Multiple Ebenen schwerer Kost - Totalitäres System vs. implodierende Realität

Das andere Tal -

Das andere Tal
von Scott Alexander Howard

Bewertet mit 4 Sternen

Obwohl mich der Debütroman von Scott Alexander Howard nicht sofort überzeugen konnte - seine jugendlichen Charaktere waren mir in dem konstruierten, totalitären System einfach zu naiv unterwegs - hat er sich im weiteren Verlauf nachhaltig in meinen Verstand eingegraben. Der Autor konfrontiert uns mit unbequemen Fragestellungen, beantwortet diese nur eingeschränkt durch das Geschehen. Die Leserschaft wird also auf halber Strecke ausgesetzt und muss den Rest des gedanklichen Weges allein gehen. Das ist schon ziemlich genial gemacht.

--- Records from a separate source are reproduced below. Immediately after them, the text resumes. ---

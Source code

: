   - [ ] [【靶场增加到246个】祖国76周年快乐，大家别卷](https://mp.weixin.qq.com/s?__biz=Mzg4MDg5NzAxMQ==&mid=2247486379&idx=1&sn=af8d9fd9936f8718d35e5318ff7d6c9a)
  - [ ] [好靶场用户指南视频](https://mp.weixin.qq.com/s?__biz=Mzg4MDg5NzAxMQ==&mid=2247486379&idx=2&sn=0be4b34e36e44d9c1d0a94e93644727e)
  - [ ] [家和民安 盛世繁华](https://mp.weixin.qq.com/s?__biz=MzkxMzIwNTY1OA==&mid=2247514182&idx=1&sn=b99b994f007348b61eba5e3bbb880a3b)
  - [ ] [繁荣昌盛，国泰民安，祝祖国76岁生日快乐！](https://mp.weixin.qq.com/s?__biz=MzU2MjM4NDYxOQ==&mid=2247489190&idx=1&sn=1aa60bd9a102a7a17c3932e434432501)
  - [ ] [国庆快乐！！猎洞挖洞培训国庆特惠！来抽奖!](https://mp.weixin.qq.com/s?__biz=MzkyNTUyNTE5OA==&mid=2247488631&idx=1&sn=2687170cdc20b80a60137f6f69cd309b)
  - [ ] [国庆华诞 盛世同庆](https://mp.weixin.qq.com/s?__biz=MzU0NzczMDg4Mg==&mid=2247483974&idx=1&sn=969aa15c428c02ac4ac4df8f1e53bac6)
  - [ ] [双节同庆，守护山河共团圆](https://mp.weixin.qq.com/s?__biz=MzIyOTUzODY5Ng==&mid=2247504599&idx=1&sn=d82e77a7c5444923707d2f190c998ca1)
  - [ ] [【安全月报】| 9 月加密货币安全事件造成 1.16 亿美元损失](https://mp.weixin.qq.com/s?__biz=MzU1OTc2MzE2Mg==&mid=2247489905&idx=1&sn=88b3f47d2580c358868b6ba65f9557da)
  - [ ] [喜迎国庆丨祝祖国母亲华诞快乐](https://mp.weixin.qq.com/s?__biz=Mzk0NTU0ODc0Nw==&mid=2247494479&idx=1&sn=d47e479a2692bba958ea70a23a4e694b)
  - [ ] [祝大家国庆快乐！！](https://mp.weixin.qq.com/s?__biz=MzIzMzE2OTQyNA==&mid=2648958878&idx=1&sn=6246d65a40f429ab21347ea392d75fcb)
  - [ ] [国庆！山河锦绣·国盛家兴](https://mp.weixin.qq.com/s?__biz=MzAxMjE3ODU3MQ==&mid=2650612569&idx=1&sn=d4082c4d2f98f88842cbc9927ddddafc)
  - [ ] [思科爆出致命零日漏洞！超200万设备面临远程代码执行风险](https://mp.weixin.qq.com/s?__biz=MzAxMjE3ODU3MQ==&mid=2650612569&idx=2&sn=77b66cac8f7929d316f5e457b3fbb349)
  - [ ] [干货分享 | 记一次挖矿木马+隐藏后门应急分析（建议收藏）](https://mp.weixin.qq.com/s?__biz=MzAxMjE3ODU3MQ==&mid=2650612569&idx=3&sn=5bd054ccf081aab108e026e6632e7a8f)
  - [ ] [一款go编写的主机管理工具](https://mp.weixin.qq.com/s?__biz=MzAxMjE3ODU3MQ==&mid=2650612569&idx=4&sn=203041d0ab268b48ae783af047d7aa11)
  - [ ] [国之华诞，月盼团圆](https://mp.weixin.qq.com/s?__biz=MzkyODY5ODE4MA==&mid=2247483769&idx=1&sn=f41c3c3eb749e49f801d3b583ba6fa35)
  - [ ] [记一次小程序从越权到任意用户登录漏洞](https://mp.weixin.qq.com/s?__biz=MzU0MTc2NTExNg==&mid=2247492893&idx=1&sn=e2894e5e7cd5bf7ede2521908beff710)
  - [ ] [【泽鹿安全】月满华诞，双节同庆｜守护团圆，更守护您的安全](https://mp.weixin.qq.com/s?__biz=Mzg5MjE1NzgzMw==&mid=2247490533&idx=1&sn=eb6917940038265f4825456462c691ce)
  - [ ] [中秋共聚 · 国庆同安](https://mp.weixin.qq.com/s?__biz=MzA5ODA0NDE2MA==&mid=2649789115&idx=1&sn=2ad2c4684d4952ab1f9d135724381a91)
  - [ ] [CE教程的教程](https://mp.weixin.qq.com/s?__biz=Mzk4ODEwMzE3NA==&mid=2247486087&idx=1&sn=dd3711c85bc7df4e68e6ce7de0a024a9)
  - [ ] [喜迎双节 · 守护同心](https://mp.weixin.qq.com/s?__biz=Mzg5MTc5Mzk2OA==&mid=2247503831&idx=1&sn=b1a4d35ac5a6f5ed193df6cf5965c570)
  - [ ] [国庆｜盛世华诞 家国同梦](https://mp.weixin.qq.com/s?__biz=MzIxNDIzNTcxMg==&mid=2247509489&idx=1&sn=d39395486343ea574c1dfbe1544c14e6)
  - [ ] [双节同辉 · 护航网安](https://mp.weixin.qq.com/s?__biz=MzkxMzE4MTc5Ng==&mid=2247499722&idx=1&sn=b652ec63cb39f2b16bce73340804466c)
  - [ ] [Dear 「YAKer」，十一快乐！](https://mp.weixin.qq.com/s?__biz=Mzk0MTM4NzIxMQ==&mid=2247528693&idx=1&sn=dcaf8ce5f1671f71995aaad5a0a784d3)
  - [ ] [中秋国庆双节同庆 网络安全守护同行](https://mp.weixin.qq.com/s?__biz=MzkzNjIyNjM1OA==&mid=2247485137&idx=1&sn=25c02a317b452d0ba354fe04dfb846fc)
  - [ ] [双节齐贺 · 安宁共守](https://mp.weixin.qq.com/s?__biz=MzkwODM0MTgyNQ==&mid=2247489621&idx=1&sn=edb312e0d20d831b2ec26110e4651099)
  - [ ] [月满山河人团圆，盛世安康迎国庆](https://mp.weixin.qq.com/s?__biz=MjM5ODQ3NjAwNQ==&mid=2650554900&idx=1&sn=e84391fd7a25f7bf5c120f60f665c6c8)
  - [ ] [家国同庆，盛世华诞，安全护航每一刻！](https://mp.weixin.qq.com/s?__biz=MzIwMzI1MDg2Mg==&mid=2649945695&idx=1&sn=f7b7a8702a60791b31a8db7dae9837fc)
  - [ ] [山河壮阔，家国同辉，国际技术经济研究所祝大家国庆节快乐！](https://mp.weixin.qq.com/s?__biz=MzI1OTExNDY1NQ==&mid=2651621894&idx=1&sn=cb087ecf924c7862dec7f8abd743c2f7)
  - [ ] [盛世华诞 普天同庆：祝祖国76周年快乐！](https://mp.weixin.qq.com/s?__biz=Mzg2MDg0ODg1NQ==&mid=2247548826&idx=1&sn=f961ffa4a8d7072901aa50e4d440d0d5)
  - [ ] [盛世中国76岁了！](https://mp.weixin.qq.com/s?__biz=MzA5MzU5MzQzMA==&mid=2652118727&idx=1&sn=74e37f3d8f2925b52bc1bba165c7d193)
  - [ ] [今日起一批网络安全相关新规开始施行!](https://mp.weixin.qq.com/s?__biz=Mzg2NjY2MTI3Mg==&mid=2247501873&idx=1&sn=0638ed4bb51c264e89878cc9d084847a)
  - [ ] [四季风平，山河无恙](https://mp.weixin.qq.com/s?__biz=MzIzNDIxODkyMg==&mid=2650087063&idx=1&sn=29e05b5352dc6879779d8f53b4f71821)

Die Welt des Romans besteht aus der gleichen Stadt, dem gleichen Tal in einer unendlichen Abfolge, jeweils durch hohe Berge voneinander getrennt. Der Unterschied liegt in der Zeit. Benachbarte Täler trennen zwanzig Jahre. Theoretisch könnte man also über den Berg wandern und im nächsten Tal, dem eigenen Ich in der Vergangenheit oder in der Zukunft begegnen. Ein totalitäres System verhindert aber genau diese Möglichkeit, um Stabilität in den Tälern zu erhalten. Eine schwer zugängliche Elite, das Conseil, kontrolliert die Gesellschaft sowie die undurchdringlichen Grenzen. Angst wird geschürt, allgemeines Misstrauen erzeugt. 

Interessant war für mich zudem die Darstellung, wie in der Gendarmerie Vorgesetzte auf Untergebene schauen, wie schnell auch Degradierung und Zwangsumsiedlung drohen. Eine Gewissensfrage für aufstrebende Charaktere in der Truppe ist, was sie alles tun würden für eine Karriere. Verrat? Eine Affäre mit dem Vorgesetzten? Wo führt all das hin? Spannend auch dieser Hauch von Korruption im Conseil. Alles Fragestellungen, die mich noch ein Weilchen begleiten werden.

Die bedrückende Grundstimmung ist auch sprachlich ansprechend umgesetzt.